Bleak State of the Schools Report for Nebraska

Many are wondering what needs to be changed to improve student scores in Nebraska schools after a bleak State of the Schools Report, writes WOWT.com.

Many are disappointed with the results of the report, but Luisa Palomo, Nebraska’s recently announced Teacher of the Year, has a lot of hope for the state’s students.

The Nebraska Teacher of the Year was awarded Tuesday at Liberty Elementary School at 20th and St. Mary. Palomo has been a kindergarten teacher at for the past eight years and made her first official address under her new title Thursday at UNO to high school students interested in becoming future educators.

“I did not see it coming, but I’m thrilled, I’m thrilled that I get to share the good things that are happening at our school and in Omaha with people around the country.”

Some of the alarming statistics outlined in the report show that Nebraska is falling behind, particularly in math scores.
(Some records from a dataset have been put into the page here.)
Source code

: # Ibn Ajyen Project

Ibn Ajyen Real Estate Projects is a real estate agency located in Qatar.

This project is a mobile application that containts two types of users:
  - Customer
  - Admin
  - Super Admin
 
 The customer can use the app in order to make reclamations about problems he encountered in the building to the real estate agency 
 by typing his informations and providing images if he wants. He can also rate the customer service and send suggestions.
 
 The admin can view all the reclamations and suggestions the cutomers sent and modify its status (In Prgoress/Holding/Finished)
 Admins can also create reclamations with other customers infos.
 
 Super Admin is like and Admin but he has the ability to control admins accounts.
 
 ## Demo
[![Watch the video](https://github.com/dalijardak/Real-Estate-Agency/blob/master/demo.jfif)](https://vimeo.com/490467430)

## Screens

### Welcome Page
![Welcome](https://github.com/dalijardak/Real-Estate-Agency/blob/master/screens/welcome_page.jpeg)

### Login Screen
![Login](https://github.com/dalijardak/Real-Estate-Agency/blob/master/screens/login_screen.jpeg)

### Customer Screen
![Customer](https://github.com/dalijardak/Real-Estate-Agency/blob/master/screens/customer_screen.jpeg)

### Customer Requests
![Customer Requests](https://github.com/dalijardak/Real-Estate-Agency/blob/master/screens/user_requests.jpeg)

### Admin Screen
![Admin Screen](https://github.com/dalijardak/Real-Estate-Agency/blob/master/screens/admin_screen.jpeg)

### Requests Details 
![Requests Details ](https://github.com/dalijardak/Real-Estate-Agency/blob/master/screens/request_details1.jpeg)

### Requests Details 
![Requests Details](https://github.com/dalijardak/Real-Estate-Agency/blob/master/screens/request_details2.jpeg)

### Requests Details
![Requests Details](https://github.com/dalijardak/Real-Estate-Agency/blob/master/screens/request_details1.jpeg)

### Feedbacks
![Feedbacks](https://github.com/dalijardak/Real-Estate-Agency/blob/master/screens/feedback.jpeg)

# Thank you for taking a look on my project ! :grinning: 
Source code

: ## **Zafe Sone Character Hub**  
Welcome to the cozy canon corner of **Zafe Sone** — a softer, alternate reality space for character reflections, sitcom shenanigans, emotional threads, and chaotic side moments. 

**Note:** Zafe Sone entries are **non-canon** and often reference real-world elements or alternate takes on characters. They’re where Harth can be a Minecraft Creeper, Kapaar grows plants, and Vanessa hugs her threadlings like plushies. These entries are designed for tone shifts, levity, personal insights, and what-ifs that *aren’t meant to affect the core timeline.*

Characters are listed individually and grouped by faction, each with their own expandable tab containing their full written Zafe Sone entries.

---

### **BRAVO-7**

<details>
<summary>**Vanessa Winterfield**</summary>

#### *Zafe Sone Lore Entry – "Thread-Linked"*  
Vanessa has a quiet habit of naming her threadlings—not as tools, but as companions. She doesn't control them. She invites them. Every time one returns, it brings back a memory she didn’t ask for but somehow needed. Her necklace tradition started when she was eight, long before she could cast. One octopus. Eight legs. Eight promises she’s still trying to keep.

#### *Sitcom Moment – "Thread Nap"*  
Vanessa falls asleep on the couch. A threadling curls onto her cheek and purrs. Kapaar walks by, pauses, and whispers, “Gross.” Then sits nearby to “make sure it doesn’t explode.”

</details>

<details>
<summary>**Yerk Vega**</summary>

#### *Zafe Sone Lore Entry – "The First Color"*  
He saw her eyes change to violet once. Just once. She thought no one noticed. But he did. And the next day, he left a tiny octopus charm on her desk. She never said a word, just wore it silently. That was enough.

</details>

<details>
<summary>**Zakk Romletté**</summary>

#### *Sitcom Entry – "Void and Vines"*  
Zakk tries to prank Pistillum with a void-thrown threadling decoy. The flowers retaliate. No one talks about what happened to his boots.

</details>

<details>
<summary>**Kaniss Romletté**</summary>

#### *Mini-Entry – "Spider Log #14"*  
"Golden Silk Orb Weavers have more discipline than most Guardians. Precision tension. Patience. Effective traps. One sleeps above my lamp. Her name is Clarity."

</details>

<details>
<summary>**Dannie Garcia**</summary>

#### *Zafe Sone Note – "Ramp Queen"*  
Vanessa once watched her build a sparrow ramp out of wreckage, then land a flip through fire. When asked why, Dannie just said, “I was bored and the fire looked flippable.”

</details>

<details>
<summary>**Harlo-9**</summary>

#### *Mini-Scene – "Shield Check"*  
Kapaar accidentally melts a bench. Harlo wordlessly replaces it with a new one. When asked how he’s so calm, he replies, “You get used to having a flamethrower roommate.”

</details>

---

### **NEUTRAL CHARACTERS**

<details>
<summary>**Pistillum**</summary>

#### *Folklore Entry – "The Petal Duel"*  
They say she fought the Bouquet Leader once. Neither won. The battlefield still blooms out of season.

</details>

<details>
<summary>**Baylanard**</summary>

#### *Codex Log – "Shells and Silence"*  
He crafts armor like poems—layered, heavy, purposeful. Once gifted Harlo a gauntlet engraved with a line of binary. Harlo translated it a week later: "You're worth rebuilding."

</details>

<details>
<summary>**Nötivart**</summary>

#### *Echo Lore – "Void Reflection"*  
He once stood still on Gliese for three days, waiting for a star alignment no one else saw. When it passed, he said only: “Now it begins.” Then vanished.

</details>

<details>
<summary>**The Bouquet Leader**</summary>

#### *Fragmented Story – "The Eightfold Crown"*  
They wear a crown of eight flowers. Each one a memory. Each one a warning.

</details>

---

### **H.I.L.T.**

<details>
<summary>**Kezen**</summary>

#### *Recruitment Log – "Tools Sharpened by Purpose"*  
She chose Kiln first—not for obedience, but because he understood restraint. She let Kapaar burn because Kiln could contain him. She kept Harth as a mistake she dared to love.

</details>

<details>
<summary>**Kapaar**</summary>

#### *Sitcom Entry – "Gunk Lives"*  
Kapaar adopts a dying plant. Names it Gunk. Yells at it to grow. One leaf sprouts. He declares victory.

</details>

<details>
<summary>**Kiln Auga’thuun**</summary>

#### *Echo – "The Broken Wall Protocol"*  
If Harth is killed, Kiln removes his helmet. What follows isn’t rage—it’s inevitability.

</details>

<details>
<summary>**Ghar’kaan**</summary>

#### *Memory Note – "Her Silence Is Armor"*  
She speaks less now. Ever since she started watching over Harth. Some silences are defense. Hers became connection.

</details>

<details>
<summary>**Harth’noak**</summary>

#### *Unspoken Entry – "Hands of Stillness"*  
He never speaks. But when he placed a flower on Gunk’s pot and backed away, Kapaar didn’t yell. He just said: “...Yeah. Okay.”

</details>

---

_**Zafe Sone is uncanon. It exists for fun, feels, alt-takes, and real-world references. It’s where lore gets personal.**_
Palomo says steps are being taken to improve Nebraska’s education scores, including here in Omaha.

“I think what we can do and what we’re doing at Liberty is looking at where we’re struggling and then kind of scaffolding backward, so if at third-grade they’re struggling with this, what could a second-grade teacher do to help.”

Palomo says success in the classroom isn’t just up to teachers.

“I think that to increase our graduation rate, to increase the success of all of our students, it can’t just be the teachers and it can’t just be the parents. It needs to be everybody coming together.”

Local parent Kristi Farley agrees:

“I think most teachers are doing a really nice job and I think most parents encourage and support their kids to get an education. Everybody just has to work together and especially when you get to high school, I think some of it is the choices the kids make, too.”

Both parents and teachers some focus should remain on the positives surrounding our schools and looking toward a brighter future:

“There’s something to be said about focusing on the good going on,” said Palomo. “It’s sad that a lot of times the negativity is what comes out, but there are so many good things in education and I want to be able to share that.”

More of the state report said only 20 percent of black 11th-graders and 29 percent of Hispanic 11th-graders met math proficiency standards.

The report shows the overall graduation rate is at 85 percent, up from previous years.